No, The FAA Has Not Made Hobby Drones Illegal (UPDATED)

(Note: The FAA has temporarily un-cancelled Advisory Circular 91-57. See Update, below.)

The FAA’s withdrawal of Advisory Circular 91-57 is causing a round of concern that the agency is taking steps to make hobby drones illegal. This article from Vice is an example.

The Federal Aviation Administration took the first initial steps today toward severely restricting or banning all hobby and commercial drone flights in the country, putting in a request to formally cancel the document under which model aircraft have legally operated since 1981.

While we have expressed our own concerns about FAA overreach, we think that panic in this case is unwarranted. The more likely explanation is that the FAA is cleaning out its attic in preparation for instituting a final regulatory framework under the FAA Modernization and Reform Act of 2012.

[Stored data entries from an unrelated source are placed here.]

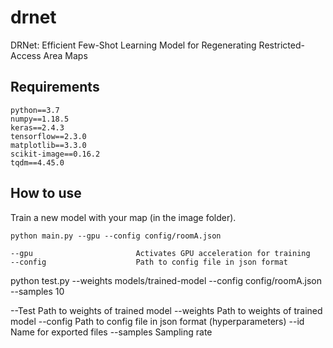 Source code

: # drnet
DRNet: Efficient Few-Shot Learning Model for Regenerating Restricted-Access Area Maps

## Requirements

```
python==3.7 
numpy==1.18.5 
keras==2.4.3 
tensorflow==2.3.0 
matplotlib==3.3.0
scikit-image==0.16.2 
tqdm==4.45.0
```

## How to use

Train a new model with your map (in the image folder).
```
python main.py --gpu --config config/roomA.json

--gpu                       Activates GPU acceleration for training
--config                    Path to config file in json format

```
python test.py --weights models/trained-model --config config/roomA.json --samples 10

--Test                      Path to weights of trained model
--weights                   Path to weights of trained model
--config                    Path to config file in json format (hyperparameters)
--id                        Name for exported files
--samples                   Sampling rate


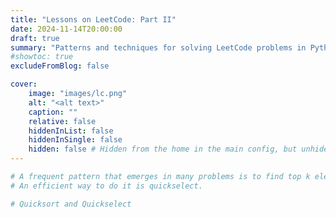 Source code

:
 ```yaml
---
title: "Lessons on LeetCode: Part II"
date: 2024-11-14T20:00:00
draft: true
summary: "Patterns and techniques for solving LeetCode problems in Python"
#showtoc: true
excludeFromBlog: false

cover:
    image: "images/lc.png"
    alt: "<alt text>"
    caption: "" 
    relative: false 
    hiddenInList: false
    hiddenInSingle: false
    hidden: false # Hidden from the home in the main config, but unhide here.
---
```

```python
# A frequent pattern that emerges in many problems is to find top k elements. 
# An efficient way to do it is quickselect. 

```

```python
# Quicksort and Quickselect
```
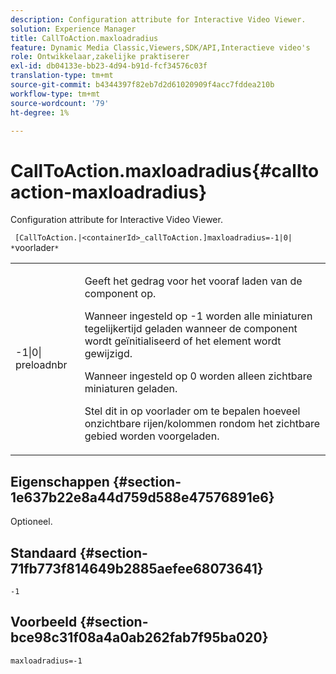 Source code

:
 ```yaml
---
description: Configuration attribute for Interactive Video Viewer.
solution: Experience Manager
title: CallToAction.maxloadradius
feature: Dynamic Media Classic,Viewers,SDK/API,Interactieve video's
role: Ontwikkelaar,zakelijke praktiserer
exl-id: db04133e-bb23-4d94-b91d-fcf34576c03f
translation-type: tm+mt
source-git-commit: b4344397f82eb7d2d61020909f4acc7fddea210b
workflow-type: tm+mt
source-wordcount: '79'
ht-degree: 1%

---
```


# CallToAction.maxloadradius{#calltoaction-maxloadradius}

Configuration attribute for Interactive Video Viewer.

` [CallToAction.|<containerId>_callToAction.]maxloadradius=-1|0| *`voorlader`*`

<table id="table_441553CD34C94A58A9D7CBF772DEDDB6"> 
 <tbody> 
  <tr> 
   <td colname="col1"> <p> <span class="codeph">-1|0|<span class="varname"> preloadnbr</span></span> </p> </td> 
   <td colname="col2"> <p> Geeft het gedrag voor het vooraf laden van de component op. </p> <p>Wanneer ingesteld op <span class="codeph"> -1</span> worden alle miniaturen tegelijkertijd geladen wanneer de component wordt geïnitialiseerd of het element wordt gewijzigd. </p> <p>Wanneer ingesteld op <span class="codeph"> 0</span> worden alleen zichtbare miniaturen geladen. </p> <p>Stel dit in op <span class="codeph"><span class="varname"> voorlader</span></span> om te bepalen hoeveel onzichtbare rijen/kolommen rondom het zichtbare gebied worden voorgeladen. </p> </td> 
  </tr> 
 </tbody> 
</table>

## Eigenschappen {#section-1e637b22e8a44d759d588e47576891e6}

Optioneel.

## Standaard {#section-71fb773f814649b2885aefee68073641}

`-1`

## Voorbeeld {#section-bce98c31f08a4a0ab262fab7f95ba020}

```
maxloadradius=-1
```
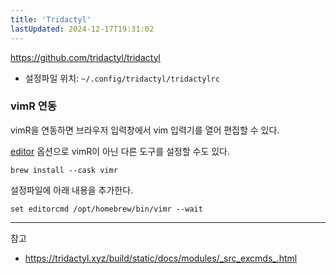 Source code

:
 ```yaml
---
title: 'Tridactyl'
lastUpdated: 2024-12-17T19:31:02
---
```

<https://github.com/tridactyl/tridactyl>

- 설정파일 위치: `~/.config/tridactyl/tridactylrc`

### vimR 연동

vimR을 연동하면 브라우저 입력창에서 vim 입력기를 열어 편집할 수 있다.

[editor](https://tridactyl.xyz/build/static/docs/modules/_src_excmds_.html#editor) 옵션으로 vimR이 아닌 다른 도구를 설정할 수도 있다.

```
brew install --cask vimr
```

설정파일에 아래 내용을 추가한다.

```
set editorcmd /opt/homebrew/bin/vimr --wait
```

---
참고

- <https://tridactyl.xyz/build/static/docs/modules/_src_excmds_.html>
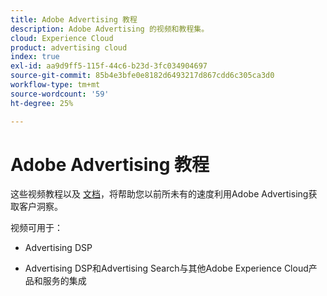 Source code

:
 ```yaml
---
title: Adobe Advertising 教程
description: Adobe Advertising 的视频和教程集。
cloud: Experience Cloud
product: advertising cloud
index: true
exl-id: aa9d9ff5-115f-44c6-b23d-3fc034904697
source-git-commit: 85b4e3bfe0e8182d6493217d867cdd6c305ca3d0
workflow-type: tm+mt
source-wordcount: '59'
ht-degree: 25%

---
```


# Adobe Advertising 教程

这些视频教程以及 [文档](https://experienceleague.adobe.com/docs/advertising-cloud.html)，将帮助您以前所未有的速度利用Adobe Advertising获取客户洞察。

视频可用于：

* Advertising DSP

* Advertising DSP和Advertising Search与其他Adobe Experience Cloud产品和服务的集成

<!--
See other -learn tutorials landing pages to get ideas for additional content
-->
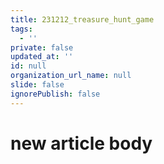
 ```yaml
---
title: 231212_treasure_hunt_game
tags:
  - ''
private: false
updated_at: ''
id: null
organization_url_name: null
slide: false
ignorePublish: false
---
```

# new article body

First, it is important to understand the applicable language of the FMRA pertaining to model aircraft:

(a) IN GENERAL.—Notwithstanding any other provision of law relating to the incorporation of unmanned aircraft systems into Federal Aviation Administration plans and policies, including this subtitle, the Administrator of the Federal Aviation Administration may not promulgate any rule or regulation regarding a model aircraft, or an aircraft being developed as a model aircraft, if—
(1) the aircraft is flown strictly for hobby or recreational use;
(2) the aircraft is operated in accordance with a community-based set of safety guidelines and within the programming of a nationwide community-based organization;
(3) the aircraft is limited to not more than 55 pounds unless otherwise certified through a design, construction, inspection, flight test, and operational safety program administered by a community-based organization;
(4) the aircraft is operated in a manner that does not interfere with and gives way to any manned aircraft; and
(5) when flown within 5 miles of an airport, the operator of the aircraft provides the airport operator and the airport air traffic control tower (when an air traffic facility is located at the airport) with prior notice of the operation (model aircraft operators flying from a permanent location within 5 miles of an airport should establish a mutually-agreed upon operating procedure with the airport operator and the airport air traffic control tower (when an air traffic facility is located at the airport)).

(b) STATUTORY CONSTRUCTION.—Nothing in this section shall be construed to limit the authority of the Administrator to pursue enforcement action against persons operating model aircraft who endanger the safety of the national airspace system.

(c) MODEL AIRCRAFT DEFINED.—In this section, the term ‘‘model aircraft’’ means an unmanned aircraft that is—
(1) capable of sustained flight in the atmosphere;
(2) flown within visual line of sight of the person operating the aircraft; and
(3) flown for hobby or recreational purposes.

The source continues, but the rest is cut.